:: The data ::
•••
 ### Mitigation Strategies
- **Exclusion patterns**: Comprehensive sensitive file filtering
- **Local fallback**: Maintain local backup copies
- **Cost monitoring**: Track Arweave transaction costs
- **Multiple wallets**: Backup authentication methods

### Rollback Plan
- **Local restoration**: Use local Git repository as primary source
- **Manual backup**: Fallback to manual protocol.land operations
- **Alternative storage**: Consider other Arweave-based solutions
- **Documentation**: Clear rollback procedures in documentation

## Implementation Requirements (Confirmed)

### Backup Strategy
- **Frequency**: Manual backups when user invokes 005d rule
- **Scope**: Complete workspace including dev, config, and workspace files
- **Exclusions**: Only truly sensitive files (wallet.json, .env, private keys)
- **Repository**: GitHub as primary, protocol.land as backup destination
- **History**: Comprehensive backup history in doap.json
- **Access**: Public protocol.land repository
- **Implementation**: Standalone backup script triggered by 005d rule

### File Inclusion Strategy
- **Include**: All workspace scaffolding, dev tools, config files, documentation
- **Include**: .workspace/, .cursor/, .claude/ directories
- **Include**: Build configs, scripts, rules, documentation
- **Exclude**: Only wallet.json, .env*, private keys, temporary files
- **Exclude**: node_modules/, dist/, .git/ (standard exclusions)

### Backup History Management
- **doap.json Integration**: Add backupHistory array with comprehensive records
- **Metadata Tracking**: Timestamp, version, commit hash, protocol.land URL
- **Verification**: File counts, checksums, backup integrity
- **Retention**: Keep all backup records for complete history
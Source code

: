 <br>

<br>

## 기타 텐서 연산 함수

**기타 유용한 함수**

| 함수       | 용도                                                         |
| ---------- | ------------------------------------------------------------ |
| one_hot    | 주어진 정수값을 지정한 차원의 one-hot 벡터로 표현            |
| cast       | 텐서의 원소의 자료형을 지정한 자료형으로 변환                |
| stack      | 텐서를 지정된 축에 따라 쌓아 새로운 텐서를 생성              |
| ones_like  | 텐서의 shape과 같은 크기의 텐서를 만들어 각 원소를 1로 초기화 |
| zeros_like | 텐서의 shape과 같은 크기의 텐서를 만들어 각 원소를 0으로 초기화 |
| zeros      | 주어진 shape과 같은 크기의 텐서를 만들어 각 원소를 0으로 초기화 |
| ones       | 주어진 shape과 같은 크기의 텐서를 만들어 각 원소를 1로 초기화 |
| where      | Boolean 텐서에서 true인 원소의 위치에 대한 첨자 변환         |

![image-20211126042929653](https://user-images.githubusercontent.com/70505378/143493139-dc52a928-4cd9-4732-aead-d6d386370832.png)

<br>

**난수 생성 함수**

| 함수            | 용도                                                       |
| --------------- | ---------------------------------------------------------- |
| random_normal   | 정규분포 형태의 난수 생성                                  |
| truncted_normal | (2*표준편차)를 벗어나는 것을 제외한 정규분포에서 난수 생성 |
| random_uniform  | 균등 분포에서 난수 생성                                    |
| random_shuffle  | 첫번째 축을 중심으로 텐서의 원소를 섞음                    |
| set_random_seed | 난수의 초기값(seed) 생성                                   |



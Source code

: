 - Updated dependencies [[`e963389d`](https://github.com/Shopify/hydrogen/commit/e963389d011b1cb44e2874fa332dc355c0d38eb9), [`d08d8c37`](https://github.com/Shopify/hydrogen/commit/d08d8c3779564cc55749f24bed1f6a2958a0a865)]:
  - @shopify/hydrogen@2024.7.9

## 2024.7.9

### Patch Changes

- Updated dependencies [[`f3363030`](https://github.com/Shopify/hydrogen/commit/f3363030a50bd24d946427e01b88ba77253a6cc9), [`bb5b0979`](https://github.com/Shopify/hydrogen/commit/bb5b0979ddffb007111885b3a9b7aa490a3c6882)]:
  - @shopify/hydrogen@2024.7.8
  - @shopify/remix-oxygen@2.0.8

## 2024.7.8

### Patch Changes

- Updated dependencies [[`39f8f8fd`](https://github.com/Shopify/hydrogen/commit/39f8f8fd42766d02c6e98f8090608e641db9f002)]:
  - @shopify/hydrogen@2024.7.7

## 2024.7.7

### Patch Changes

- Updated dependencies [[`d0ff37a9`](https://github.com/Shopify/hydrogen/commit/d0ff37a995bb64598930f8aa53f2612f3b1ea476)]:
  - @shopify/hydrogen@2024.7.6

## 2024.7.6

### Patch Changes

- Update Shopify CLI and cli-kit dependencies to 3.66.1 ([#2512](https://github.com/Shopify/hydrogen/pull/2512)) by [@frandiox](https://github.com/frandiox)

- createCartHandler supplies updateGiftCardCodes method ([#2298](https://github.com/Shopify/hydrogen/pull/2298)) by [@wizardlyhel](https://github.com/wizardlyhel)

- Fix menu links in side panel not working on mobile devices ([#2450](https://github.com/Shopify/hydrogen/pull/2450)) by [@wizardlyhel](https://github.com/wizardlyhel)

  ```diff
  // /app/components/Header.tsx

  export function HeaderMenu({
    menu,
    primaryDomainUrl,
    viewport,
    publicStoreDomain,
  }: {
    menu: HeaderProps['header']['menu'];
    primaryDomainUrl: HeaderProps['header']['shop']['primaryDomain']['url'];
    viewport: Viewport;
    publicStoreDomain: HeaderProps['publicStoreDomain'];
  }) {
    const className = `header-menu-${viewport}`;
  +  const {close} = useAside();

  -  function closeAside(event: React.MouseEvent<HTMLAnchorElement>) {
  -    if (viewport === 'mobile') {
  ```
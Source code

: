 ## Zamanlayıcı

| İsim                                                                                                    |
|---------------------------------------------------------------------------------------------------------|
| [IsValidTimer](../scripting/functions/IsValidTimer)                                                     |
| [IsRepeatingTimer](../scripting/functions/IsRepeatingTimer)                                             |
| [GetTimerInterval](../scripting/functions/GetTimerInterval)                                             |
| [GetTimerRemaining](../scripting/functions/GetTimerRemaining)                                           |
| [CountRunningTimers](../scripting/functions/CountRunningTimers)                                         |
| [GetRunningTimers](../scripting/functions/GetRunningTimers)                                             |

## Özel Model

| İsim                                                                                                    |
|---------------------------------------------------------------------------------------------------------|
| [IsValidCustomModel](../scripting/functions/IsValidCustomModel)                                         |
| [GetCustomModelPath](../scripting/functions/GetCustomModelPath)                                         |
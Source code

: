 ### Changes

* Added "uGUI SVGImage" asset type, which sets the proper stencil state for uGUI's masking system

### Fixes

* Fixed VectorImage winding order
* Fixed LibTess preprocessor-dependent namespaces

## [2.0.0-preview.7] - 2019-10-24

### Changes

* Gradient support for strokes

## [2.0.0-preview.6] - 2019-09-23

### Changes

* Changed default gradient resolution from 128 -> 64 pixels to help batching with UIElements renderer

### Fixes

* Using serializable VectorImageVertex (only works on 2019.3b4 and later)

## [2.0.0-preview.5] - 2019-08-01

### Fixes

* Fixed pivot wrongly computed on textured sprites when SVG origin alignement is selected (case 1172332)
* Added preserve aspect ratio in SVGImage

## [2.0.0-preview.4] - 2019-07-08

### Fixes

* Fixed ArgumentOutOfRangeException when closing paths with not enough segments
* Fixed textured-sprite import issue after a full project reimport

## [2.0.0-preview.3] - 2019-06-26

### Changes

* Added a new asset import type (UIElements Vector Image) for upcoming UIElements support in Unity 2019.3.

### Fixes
•••
:: Exercise objective ::
In the data above, copy every line where the string "land" appears.

:: Written response ::
- **Manual backup**: Fallback to manual protocol.land operations
- **Repository**: GitHub as primary, protocol.land as backup destination
- **Access**: Public protocol.land repository
- **Metadata Tracking**: Timestamp, version, commit hash, protocol.land URL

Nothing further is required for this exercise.